I don’t think the issue of unwanted pregnancy can be solved by crafting a message from polls. I don’t think there is a clever trope that can mobilize the nation. Quite a few people following this discussion have e-mailed me with their pregnancy and abortion stories: A man talked about abortions of wanted pregnancies because of birth defects and how pro-lifers who have such abortions tend to make the kind of good/bad distinctions you are encouraging (my abortion is justified; yours is wrong). Abortions for fetal defect, by the way, are one reason “zero abortions” is not a sensible slogan, even as pointing to a distant ideal. A woman wrote a long, fascinating letter about her struggles to find and keep a method of birth control that worked for her—she felt you did not really understand what women go through in this department and that men in general have failed to do their part. Another reader brought up “Swamp Nurse,” Katherine Boo’s revelatory article in the current New Yorker, about a nurse who visits new mothers in the backwoods of Louisiana’s Cajun country and tries to help them learn how to care for their babies. It’s quite a picture—rackety families barely surviving, sexual and domestic violence, incest, mental illness, addiction, hopelessness, girls and women without much sexual agency, or any other kind of agency, who see their lives as pretty much over—at 17. The social institutions that might help them and their babies—schools, clinics, day care, social services—are threadbare. This is the reality of unplanned pregnancy in our country. Except for the program Boo writes about—which serves 20,000 babies out of the nation’s 2.5 million infants born into poverty each year—our society has pretty much written these young women off. They are already stigmatized. I don’t believe you think a national campaign of moral tsk-tsking is what they need.

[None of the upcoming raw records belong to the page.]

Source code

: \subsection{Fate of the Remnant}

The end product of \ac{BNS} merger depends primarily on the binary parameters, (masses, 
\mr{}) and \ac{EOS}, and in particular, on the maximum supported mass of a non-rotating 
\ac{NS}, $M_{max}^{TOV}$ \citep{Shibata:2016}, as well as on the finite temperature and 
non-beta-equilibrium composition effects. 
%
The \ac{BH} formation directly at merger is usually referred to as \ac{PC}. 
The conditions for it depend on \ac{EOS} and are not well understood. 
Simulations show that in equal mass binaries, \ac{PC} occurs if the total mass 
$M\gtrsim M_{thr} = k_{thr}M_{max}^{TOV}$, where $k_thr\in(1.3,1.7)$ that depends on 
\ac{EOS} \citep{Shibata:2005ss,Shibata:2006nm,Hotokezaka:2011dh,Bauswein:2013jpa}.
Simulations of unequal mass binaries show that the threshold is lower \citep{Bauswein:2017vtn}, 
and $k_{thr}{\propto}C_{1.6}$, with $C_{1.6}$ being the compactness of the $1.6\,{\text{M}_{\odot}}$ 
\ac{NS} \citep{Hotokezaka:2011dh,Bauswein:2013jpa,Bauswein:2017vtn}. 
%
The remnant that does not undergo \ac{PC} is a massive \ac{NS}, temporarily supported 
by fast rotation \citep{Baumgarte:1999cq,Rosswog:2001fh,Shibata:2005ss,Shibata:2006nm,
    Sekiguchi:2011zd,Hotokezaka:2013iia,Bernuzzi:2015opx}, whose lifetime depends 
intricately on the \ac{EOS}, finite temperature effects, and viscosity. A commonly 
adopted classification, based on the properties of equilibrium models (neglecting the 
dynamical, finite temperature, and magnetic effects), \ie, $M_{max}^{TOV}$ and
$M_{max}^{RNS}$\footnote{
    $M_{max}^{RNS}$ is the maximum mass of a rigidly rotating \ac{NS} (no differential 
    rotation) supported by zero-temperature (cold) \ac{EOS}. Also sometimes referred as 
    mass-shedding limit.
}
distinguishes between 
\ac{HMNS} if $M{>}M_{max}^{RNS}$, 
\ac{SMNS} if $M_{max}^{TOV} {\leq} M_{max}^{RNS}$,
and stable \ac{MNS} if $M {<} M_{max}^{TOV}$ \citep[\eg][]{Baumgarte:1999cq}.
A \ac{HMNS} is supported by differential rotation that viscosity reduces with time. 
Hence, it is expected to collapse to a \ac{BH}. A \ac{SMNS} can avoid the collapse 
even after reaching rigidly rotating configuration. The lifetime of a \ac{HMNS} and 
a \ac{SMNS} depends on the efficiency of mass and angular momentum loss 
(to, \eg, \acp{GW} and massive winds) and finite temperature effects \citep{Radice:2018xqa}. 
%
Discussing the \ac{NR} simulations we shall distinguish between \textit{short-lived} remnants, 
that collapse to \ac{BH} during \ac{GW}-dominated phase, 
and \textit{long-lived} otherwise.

You ask what my own view of abortion is. I think the meaning of abortion is what the woman says it is: For a woman who wants a child but can’t have this one it can be sad; for a woman who doesn’t want a baby, it can feel like a huge relief, like having your whole life given back to you. Negative feelings—the sense of the road not taken, that maybe you would have wanted to take had life been different, the feeling that you chose yourself instead of the baby-to-be and maybe that means you are not a good woman, the feeling that you messed up somehow—are often confused with morality, but they are not the same. Morality has to do with rights and duties and obligations between people. So, no: I do not think terminating a pregnancy is wrong. A potential person is not a person, any more than an acorn is an oak tree. I don’t think women should have to give birth just because a sperm met an egg. I think women have the right to consult their own wishes, needs, and capacities and produce only loved, wanted children they can care for—or even no children at all. I think we would all be better off as a society if we respected women’s ability to make these decisions for themselves and concentrated on caring well for the born. There is certainly enough work there to keep us all very busy.